But in doing so, these countries lost the opportunity to achieve the same goal with no displacements. Had they prioritized the well-being of the people who lived within the legally recognized community lands being “preserved,” the countries would have found themselves richer in carbon stores, with “significantly lower deforestation rates” and lower emissions.
“A great incentive for communities to contribute to the sustainable management of forests is community forestry or land titles, which provide a degree of tenure security,” said Daniel Hayward, a coordinator for the Mekong Land Research Forum at Chiang Mai University in Thailand. “There is no need for conservation needs and human rights to be kept separate.”
But such separation remains, as yet, too common in Thailand, where forests “have long been contested sites between the government, corporations, Indigenous people, and farmers.”

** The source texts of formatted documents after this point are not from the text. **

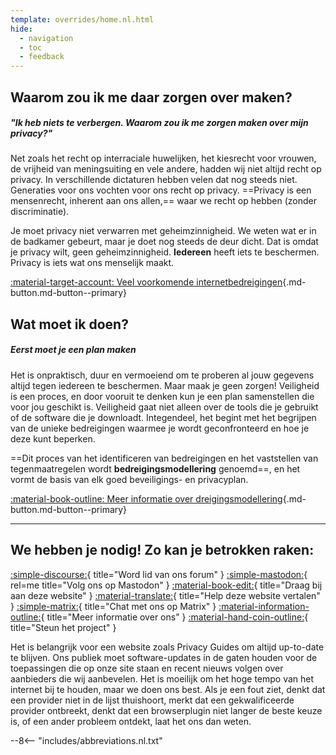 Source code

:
 ```yaml
---
template: overrides/home.nl.html
hide:
  - navigation
  - toc
  - feedback
---
```


<!-- markdownlint-disable-next-line -->
## Waarom zou ik me daar zorgen over maken?

##### "Ik heb niets te verbergen. Waarom zou ik me zorgen maken over mijn privacy?"

Net zoals het recht op interraciale huwelijken, het kiesrecht voor vrouwen, de vrijheid van meningsuiting en vele andere, hadden wij niet altijd recht op privacy. In verschillende dictaturen hebben velen dat nog steeds niet. Generaties voor ons vochten voor ons recht op privacy. ==Privacy is een mensenrecht, inherent aan ons allen,== waar we recht op hebben (zonder discriminatie).

Je moet privacy niet verwarren met geheimzinnigheid. We weten wat er in de badkamer gebeurt, maar je doet nog steeds de deur dicht. Dat is omdat je privacy wilt, geen geheimzinnigheid. **Iedereen** heeft iets te beschermen. Privacy is iets wat ons menselijk maakt.

[:material-target-account: Veel voorkomende internetbedreigingen](basics/common-threats.md ""){.md-button.md-button--primary}

## Wat moet ik doen?

##### Eerst moet je een plan maken

Het is onpraktisch, duur en vermoeiend om te proberen al jouw gegevens altijd tegen iedereen te beschermen. Maar maak je geen zorgen! Veiligheid is een proces, en door vooruit te denken kun je een plan samenstellen die voor jou geschikt is. Veiligheid gaat niet alleen over de tools die je gebruikt of de software die je downloadt. Integendeel, het begint met het begrijpen van de unieke bedreigingen waarmee je wordt geconfronteerd en hoe je deze kunt beperken.

==Dit proces van het identificeren van bedreigingen en het vaststellen van tegenmaatregelen wordt **bedreigingsmodellering** genoemd==, en het vormt de basis van elk goed beveiligings- en privacyplan.

[:material-book-outline: Meer informatie over dreigingsmodellering](basics/threat-modeling.md ""){.md-button.md-button--primary}

---

## We hebben je nodig! Zo kan je betrokken raken:

[:simple-discourse:](https://discuss.privacyguides.net/){ title="Word lid van ons forum" }
[:simple-mastodon:](https://mastodon.neat.computer/@privacyguides){ rel=me title="Volg ons op Mastodon" }
[:material-book-edit:](https://github.com/privacyguides/privacyguides.org){ title="Draag bij aan deze website" }
[:material-translate:](https://matrix.to/#/#pg-i18n:aragon.sh){ title="Help deze website vertalen" }
[:simple-matrix:](https://matrix.to/#/#privacyguides:matrix.org){ title="Chat met ons op Matrix" }
[:material-information-outline:](about/index.md){ title="Meer informatie over ons" }
[:material-hand-coin-outline:](about/donate.md){ title="Steun het project" }

Het is belangrijk voor een website zoals Privacy Guides om altijd up-to-date te blijven. Ons publiek moet software-updates in de gaten houden voor de toepassingen die op onze site staan en recent nieuws volgen over aanbieders die wij aanbevelen. Het is moeilijk om het hoge tempo van het internet bij te houden, maar we doen ons best. Als je een fout ziet, denkt dat een provider niet in de lijst thuishoort, merkt dat een gekwalificeerde provider ontbreekt, denkt dat een browserplugin niet langer de beste keuze is, of een ander probleem ontdekt, laat het ons dan weten.

--8<-- "includes/abbreviations.nl.txt"
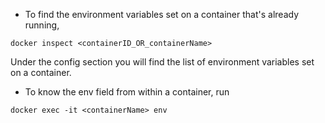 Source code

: * To find the environment variables set on a container that's already running,

```
docker inspect <containerID_OR_containerName>
```
Under the config section you will find the list of environment variables set on a container. 

* To know the env field from within a container, run

```
docker exec -it <containerName> env
```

Case in point: the experience of some 200 farmers who are several generations into raising cassava and maize in a forest in the country’s northeastern Chaiyaphum province. The region was protected as Sai Thong National Park in 1992, but the farmers were able to remain in their homes until 2014, when they were evicted under a new law.
“The forest reclamation order, enforced by a military leadership, aimed at ending encroachments and conserving natural resources,” explains Thomson Reuters. “It led to a redrawing of forest boundaries and hundreds of evictions, according to land rights groups.”

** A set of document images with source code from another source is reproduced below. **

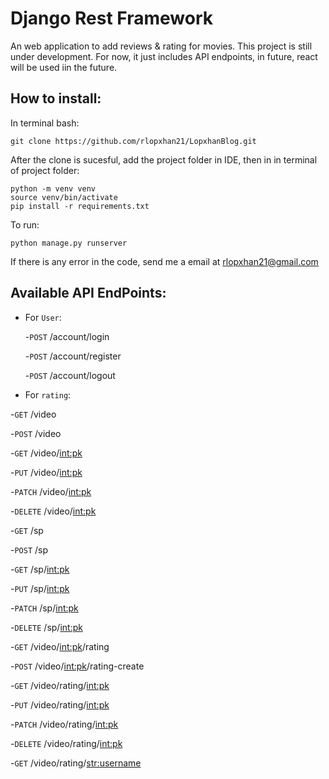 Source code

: # Django Rest Framework
An web application to add reviews & rating for movies. This project is still under development. For now, it just includes API endpoints, in future, react will be used iin the future.

## How to install:
In terminal bash:

```
git clone https://github.com/rlopxhan21/LopxhanBlog.git
```


After the clone is sucesful, add the project folder in IDE, then in in terminal of project folder:
```
python -m venv venv
source venv/bin/activate
pip install -r requirements.txt
```

To run:

```
python manage.py runserver
```

If there is any error in the code, send me a email at rlopxhan21@gmail.com

## Available API EndPoints:
- For ```User```:
  
  -```POST``` /account/login
  
  -```POST``` /account/register
  
  -```POST``` /account/logout
 
 
 - For ```rating```:
 
 -```GET``` /video
 
 -```POST``` /video
  
 -```GET``` /video/<int:pk>
 
 -```PUT``` /video/<int:pk>
 
 -```PATCH``` /video/<int:pk>
 
 -```DELETE``` /video/<int:pk>
  
 -```GET``` /sp
 
 -```POST``` /sp
  
 
 -```GET``` /sp/<int:pk>
  
 -```PUT``` /sp/<int:pk>
 
 -```PATCH``` /sp/<int:pk>
 
 -```DELETE``` /sp/<int:pk>
  
 -```GET``` /video/<int:pk>/rating
  
 -```POST``` /video/<int:pk>/rating-create
  
  
 -```GET``` /video/rating/<int:pk>
  
 -```PUT``` /video/rating/<int:pk>
  
 -```PATCH``` /video/rating/<int:pk>
  
 -```DELETE``` /video/rating/<int:pk>
  
 -```GET``` /video/rating/<str:username>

When a number of those evicted returned to the park—having no other means to make a living—they were charged with trespassing. One farmer, aged 63, “was sentenced to 17 months in prison and a fine of more than 100,000 baht (US$3,335) for trespassing.”

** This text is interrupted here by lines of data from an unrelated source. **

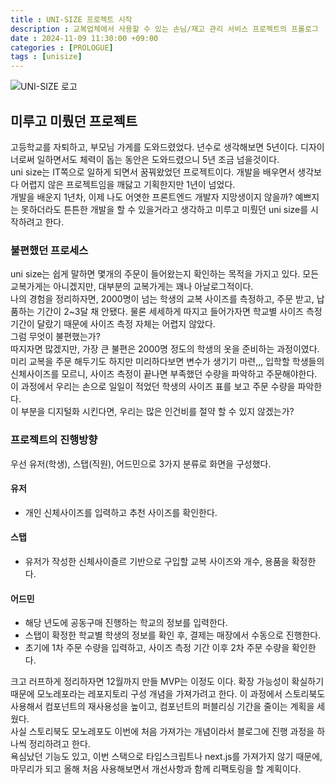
 ```yaml
---
title : UNI-SIZE 프로젝트 시작 
description : 교복업체에서 사용할 수 있는 손님/재고 관리 서비스 프로젝트의 프롤로그
date : 2024-11-09 11:30:00 +09:00
categories : [PROLOGUE]
tags : [unisize] 
---
```

<img  src='{{ "/assets/img/logo.jpg" | relative_url }}' alt=' UNI-SIZE 로고'>

## 미루고 미뤘던 프로젝트
고등학교를 자퇴하고, 부모님 가게를 도와드렸었다. 년수로 생각해보면 5년이다.
디자이너로써 일하면서도 체력이 돕는 동안은 도와드렸으니 5년 조금 넘을것이다. <br >
uni size는 IT쪽으로 일하게 되면서 꿈꿔왔었던 프로젝트이다. 개발을 배우면서 생각보다 어렵지 않은 프로젝트임을 깨닳고 기획한지만 1년이 넘었다.<br >
개발을 배운지 1년차, 이제 나도 어엿한 프론트엔드 개발자 지망생이지 않을까? 예쁘지는 못하더라도 튼튼한 개발을 할 수 있을거라고 생각하고 미루고 미뤘던 uni size를 시작하려고 한다.

### 불편했던 프로세스
uni size는 쉽게 말하면 몇개의 주문이 들어왔는지 확인하는 목적을 가지고 있다. 모든 교복가게는 아니겠지만, 대부분의 교복가게는 꽤나 아날로그적이다. <br>
나의 경험을 정리하자면, 2000명이 넘는 학생의 교복 사이즈를 측정하고, 주문 받고, 납품하는 기간이 2~3달 채 안됐다. 물론 세세하게 따지고 들어가자면 학교별 사이즈 측정 기간이 달랐기 때문에 사이즈 측정 자체는 어렵지 않았다. <br>
그럼 무엇이 불편했는가? <br>
따지자면 많겠지만, 가장 큰 불편은 2000명 정도의 학생의 옷을 준비하는 과정이였다.  <br>
미리 교복을 주문 해두기도 하지만 미리하다보면 변수가 생기기 마련,,, 입학할 학생들의 신체사이즈를 모르니, 사이즈 측정이 끝나면 부족했던 수량을 파악하고 주문해야한다. 이 과정에서 우리는 손으로 일일이 적었던 학생의 사이즈 표를 보고 주문 수량을 파악한다. <br>
이 부분을 디지털화 시킨다면, 우리는 많은 인건비를 절약 할 수 있지 않겠는가?

### 프로젝트의 진행방향
우선 유저(학생), 스탭(직원), 어드민으로 3가지 분류로 화면을 구성했다. <br>

#### 유저 
- 개인 신체사이즈를 입력하고 추천 사이즈를 확인한다.
#### 스탭 
- 유저가 작성한 신체사이즐르 기반으로 구입할 교복 사이즈와 개수, 용품을 확정한다.
#### 어드민 
- 해당 년도에 공동구매 진행하는 학교의 정보를 입력한다.
- 스탭이 확정한 학교별 학생의 정보를 확인 후, 결제는 매장에서 수동으로 진행한다.
- 초기에 1차 주문 수량을 입력하고, 사이즈 측정 기간 이후 2차 주문 수량을 확인한다.

크고 러프하게 정리하자면 12월까지 만들 MVP는 이정도 이다. 확장 가능성이 확실하기 때문에 모노레포라는 레포지토리 구성 개념을 가져가려고 한다. 이 과정에서 스토리북도 사용해서 컴포넌트의 재사용성을 높이고, 컴포넌트의 퍼블리싱 기간을 줄이는 계획을 세웠다. <br>
사실 스토리북도 모노레포도 이번에 처음 가져가는 개념이라서 블로그에 진행 과정을 하나씩 정리하려고 한다.
<br>
욕심났던 기능도 있고, 이번 스택으로 타입스크립트나 next.js를 가져가지 않기 때문에, 마무리가 되고 올해 처음 사용해보면서 개선사항과 함께 리팩토링을 할 계획이다.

Now out on bail, he and his fellow farmers “are awaiting a Supreme Court hearing while they try to reach an agreement with local authorities for a community title to the land.”
While a new Thai national parks law enacted in 2019 does allow those who live “in or near the more than 100 parks in Thailand to access them and use some resources,” permission to actually live by this law is not automatically granted, notes Thomson Reuters.
“The National Parks Act also curbs land use rights to 20 years and limits each family to about 3.2 hectares, which land rights groups say is inadequate.”
Oranuch Phonpinyo, a coordinator with the Isan Land Reform Network, said the new law “does not resolve conflicts, as it continues to treat people who depend on the forests as criminals.” She further condemned the injustice in “denying forest dwellers…their livelihood, their tradition and dignity, while these parks are opened up for city dwellers and tourists to enjoy.”
Thailand is currently aiming to increase its forest cover by nearly 10%, to reach a total of 40% of its land area. Land Watch said that goal “threatens millions of people living in or near forests, with thousands jailed every year for trespassing,” writes Thomson Reuters.
But positive change may be coming. The Thai government recently released data showing that the country’s 12,000-plus community forests provide benefits to about three million people, and the country is pledging to issue more such community land and forestry titles.
“It is a slow process, but quite a few communities have already got titles, and we are studying others,” said Minister of Natural Resources and Environment Varawut Silpa-archa.
“People who had been living in forests before they were declared parks can now stay and collectively manage the land, as long as they conserve the ecosystem and do not sell the land,” adds Thomson Reuters.
As Indigenous peoples in Thailand lack legal recognition, these community land and forestry titles can add a layer of protection from being displaced by “fortress” models of conservation that seek to expel human beings from the forests that are their ancestral, and present, home.